Выбрать главу

— Что он сделал?

— Он был пушером. Торговал наркотиками.

— Ах вот что…

— Хотя и это меня не оправдывает. Предполагается, что на страже закона стоят уравновешенные люди, а не фанатики и крестоносцы. На самом деле я был таким же уравновешенным, как и все остальные, но только до тех пор, пока не получил задание, связанное с этими делами, и не разобрался в этом бизнесе как следует. Это грязное занятие, которое я не могу сравнить ни с каким другим, особенно когда в него вовлекают детей. Может, вы и не знаете всех подробностей, скажем, на что способна шестнадцатилетняя девчонка, когда ей нужно заработать на дозу, но лучше вам и не знать об этом…

Я замолчал.

— Не думайте об этом. Я не собирался произносить речи с трибуны. В конце концов жена ушла от меня.
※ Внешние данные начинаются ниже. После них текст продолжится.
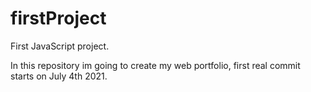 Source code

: # firstProject
First JavaScript project. 

In this repository im going to create my web portfolio, first real commit starts on July 4th 2021.
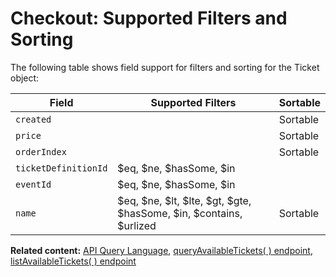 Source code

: # Checkout: Supported Filters and Sorting

The following table shows field support for filters and sorting
for the Ticket object:

| Field           | Supported Filters                             | Sortable |
| --------------- | --------------------------------------------- | -------- |
| `created`            |              |      Sortable    |
| `price`         |     | Sortable |
| `orderIndex`   |    |      Sortable    |
| `ticketDefinitionId`        |   $eq, $ne, $hasSome, $in  |  |
| `eventId` | $eq, $ne, $hasSome, $in |  |
| `name` | $eq, $ne, $lt, $lte, $gt, $gte, $hasSome, $in, $contains, $urlized |    Sortable      |


__Related content:__
[API Query Language](https://dev.wix.com/api/rest/getting-started/api-query-language),
[queryAvailableTickets( ) endpoint](https://www.wix.com/velo/reference/wix-events-v2/checkout/queryavailabletickets),
[listAvailableTickets( ) endpoint](https://www.wix.com/velo/reference/wix-events-v2/checkout/listavailabletickets)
Она понимала, к чему я приду, хотя сам я этого не видел, к тому же у нее была навязчивая идея, что я должен время от времени приходить домой. В конце концов я потерял работу. Я выслеживал одного пушера, хитрого подонка лет двадцати трех, который сбывал свой товар детям, — злость и стремление во что бы то ни стало поймать его настолько ослепили меня, что я все испортил. Я задержал его, не имея серьезных доказательств, и он ушел. Посмеялся надо мной и ушел восвояси. Уже через три дня он снова занимался своим делом. Потом однажды вечером я наткнулся на него в баре. Он сказал мне что-то вызывающее, а потом не придумал ничего лучше как выйти в туалет.

Я помолчал, разглядывая сигарету, которую вертел в пальцах.

— Так вот. Тогда был, конечно, большой шум, но еще раньше, чем, меня отстранили от работы, я сообразил, что со мной происходит, и решил убираться оттуда.

Она кивнула:

— Да, я думаю, это было несправедливо. И еще я думаю, что вы слишком строги к себе. Никто не может полностью отключить свои чувства.

— Не может. Но предполагается, что полицейский должен добывать доказательства, чтобы отстаивать их в суде, а не с помощью кулаков — в запертом туалете. Впрочем, хватит об этом. Давайте поговорим о наших делах.

Она поднесла свой стакан к губам:

— Насчет мотеля?

— Да. Вы сказали, что не хотите продавать его за бесценок. А если бы вам предложили подходящую сумму?

Она кивнула.

— Тогда посвятите меня в подробности. Сколько вы заплатили за него, сумма закладных, если они есть, и какова, по-вашему, его теперешняя стоимость.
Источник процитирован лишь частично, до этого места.